*** Opening Input data ***

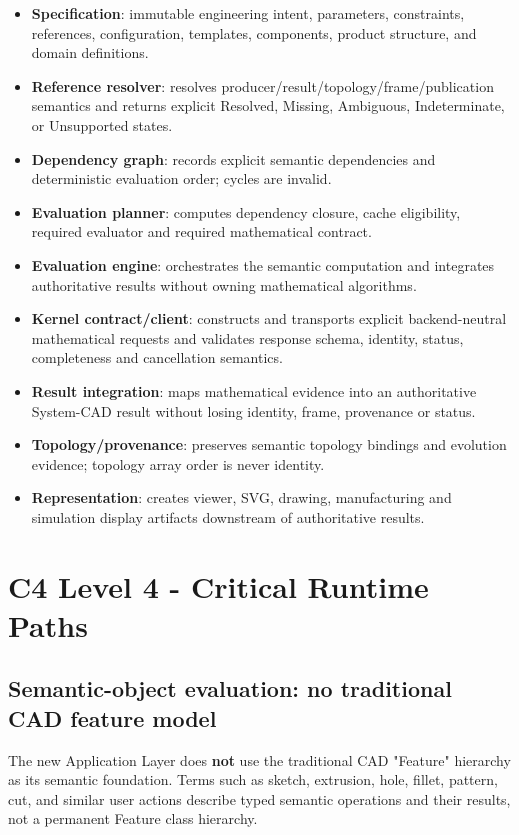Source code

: \documentclass[11pt,a4paper]{report}
\begin{document}
\begin{itemize}
\item \textbf{Specification}: immutable engineering intent, parameters, constraints, references, configuration, templates, components, product structure, and domain definitions.
\item \textbf{Reference resolver}: resolves producer/result/topology/frame/publication semantics and returns explicit Resolved, Missing, Ambiguous, Indeterminate, or Unsupported states.
\item \textbf{Dependency graph}: records explicit semantic dependencies and deterministic evaluation order; cycles are invalid.
\item \textbf{Evaluation planner}: computes dependency closure, cache eligibility, required evaluator and required mathematical contract.
\item \textbf{Evaluation engine}: orchestrates the semantic computation and integrates authoritative results without owning mathematical algorithms.
\item \textbf{Kernel contract/client}: constructs and transports explicit backend-neutral mathematical requests and validates response schema, identity, status, completeness and cancellation semantics.
\item \textbf{Result integration}: maps mathematical evidence into an authoritative System-CAD result without losing identity, frame, provenance or status.
\item \textbf{Topology/provenance}: preserves semantic topology bindings and evolution evidence; topology array order is never identity.
\item \textbf{Representation}: creates viewer, SVG, drawing, manufacturing and simulation display artifacts downstream of authoritative results.
\end{itemize}

\chapter{C4 Level 4 - Critical Runtime Paths}

\section{Semantic-object evaluation: no traditional CAD feature model}

The new Application Layer does \textbf{not} use the traditional CAD "Feature" hierarchy as its semantic foundation. Terms such as sketch, extrusion, hole, fillet, pattern, cut, and similar user actions describe typed semantic operations and their results, not a permanent Feature class hierarchy.
\end{document}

*** Closing Input data ***

◆ What this task involves
Across all of the records above, how many lines include the string "topology"? Answer with one number only.

◆ Exercise answer
2